With New Multimedia Campaign, Marines Shine Light on Gentler Side of Service
Advertising campaigns for the U.S. Marine Corps have traditionally focused on the warrior aspect of service. A new multimedia effort launching this week strives to paint a more complete -- and even gentler -- picture of what being a Marine means.
At the core of the campaign, developed by JWT, is a TV commercial, "Toward the Sounds of Chaos," that will first air on Saturday evening during a college basketball championship game. While the spot shows Marines arriving by air, sea and foot with weapons in hand seemingly ready for battle, it also shows trucks and helicopters carrying boxes marked "Aid."
The digital extension of the campaign includes documentary-style videos posted on the Corps' Facebook page and on YouTube showing real footage of Marines in action on disaster-relief missions following natural disasters in Haiti and Japan.
"We wanted to broaden the scope of understanding for the millennial generation's perspective of what the Marine Corps does," said Major John Caldwell, assistant chief of staff/national director of public affairs for the Marine Corps Recruiting Command.
The new work comes on the heels of research commissioned by JWT, Atlanta, which found that only 42% of youth and young adults felt favorably toward the Marine Corps, compared with 60% of parents of that generation. The same research found that more than 70% of minority respondents surveyed believed that "Helping people in need, wherever they may live" was an important part of being a good citizen. Those findings, coupled with a continued focus on recruiting for diversity, led to a campaign that hoped to touch on more nuanced roles of this military branch.

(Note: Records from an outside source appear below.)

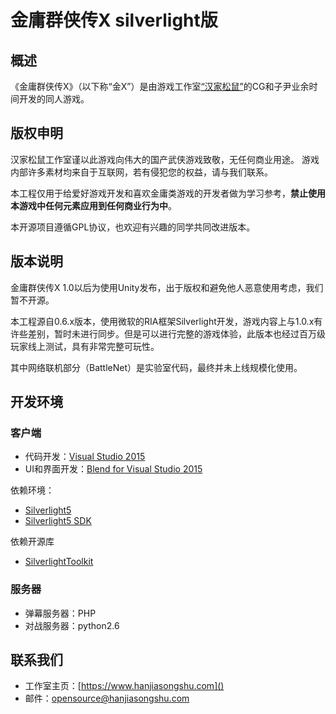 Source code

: # 金庸群侠传X silverlight版

## 概述

《金庸群侠传X》（以下称“金X”）是由游戏工作室[“汉家松鼠”](https://www.hanjiasongshu.com)的CG和子尹业余时间开发的同人游戏。


## 版权申明

汉家松鼠工作室谨以此游戏向伟大的国产武侠游戏致敬，无任何商业用途。
游戏内部许多素材均来自于互联网，若有侵犯您的权益，请与我们联系。

本工程仅用于给爱好游戏开发和喜欢金庸类游戏的开发者做为学习参考，**禁止使用本游戏中任何元素应用到任何商业行为中**。

本开源项目遵循GPL协议，也欢迎有兴趣的同学共同改进版本。

## 版本说明

金庸群侠传X 1.0以后为使用Unity发布，出于版权和避免他人恶意使用考虑，我们暂不开源。

本工程源自0.6.x版本，使用微软的RIA框架Silverlight开发，游戏内容上与1.0.x有许些差别，暂时未进行同步。但是可以进行完整的游戏体验，此版本也经过百万级玩家线上测试，具有非常完整可玩性。

其中网络联机部分（BattleNet）是实验室代码，最终并未上线规模化使用。

## 开发环境

### 客户端

* 代码开发：[Visual Studio 2015](https://www.visualstudio.com/zh-hans/vs/older-downloads/)
* UI和界面开发：[Blend for Visual Studio 2015](https://blogs.msdn.microsoft.com/visualstudio/2014/11/13/blend-for-visual-studio-2015-preview/)

依赖环境：

* [Silverlight5](https://www.microsoft.com/silverlight/)
* [Silverlight5 SDK](https://www.microsoft.com/en-us/download/details.aspx?id=28359)

依赖开源库

* [SilverlightToolkit](https://github.com/MicrosoftArchive/SilverlightToolkit)

### 服务器

* 弹幕服务器：PHP
* 对战服务器：python2.6

## 联系我们

* 工作室主页：[https://www.hanjiasongshu.com]()
* 邮件：[opensource@hanjiasongshu.com](mailto://opensource@hanjiasongshu.com)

"We're not recasting the Marine Corp into some kind of peace-keeping force," said Rob Quish, CEO of JWT, Atlanta. "But the digital campaign enables us to tell a longer story that being a Marine requires not only the right hand on the weapon, but also another hand to extend support."
That the web videos are cut from archived video allowed the Marine Corps to keep costs down when "everyone's budget is pressurized," Maj. Caldwell said.
Other aspects of the campaign include print ads and a newly designed website at Marines.com.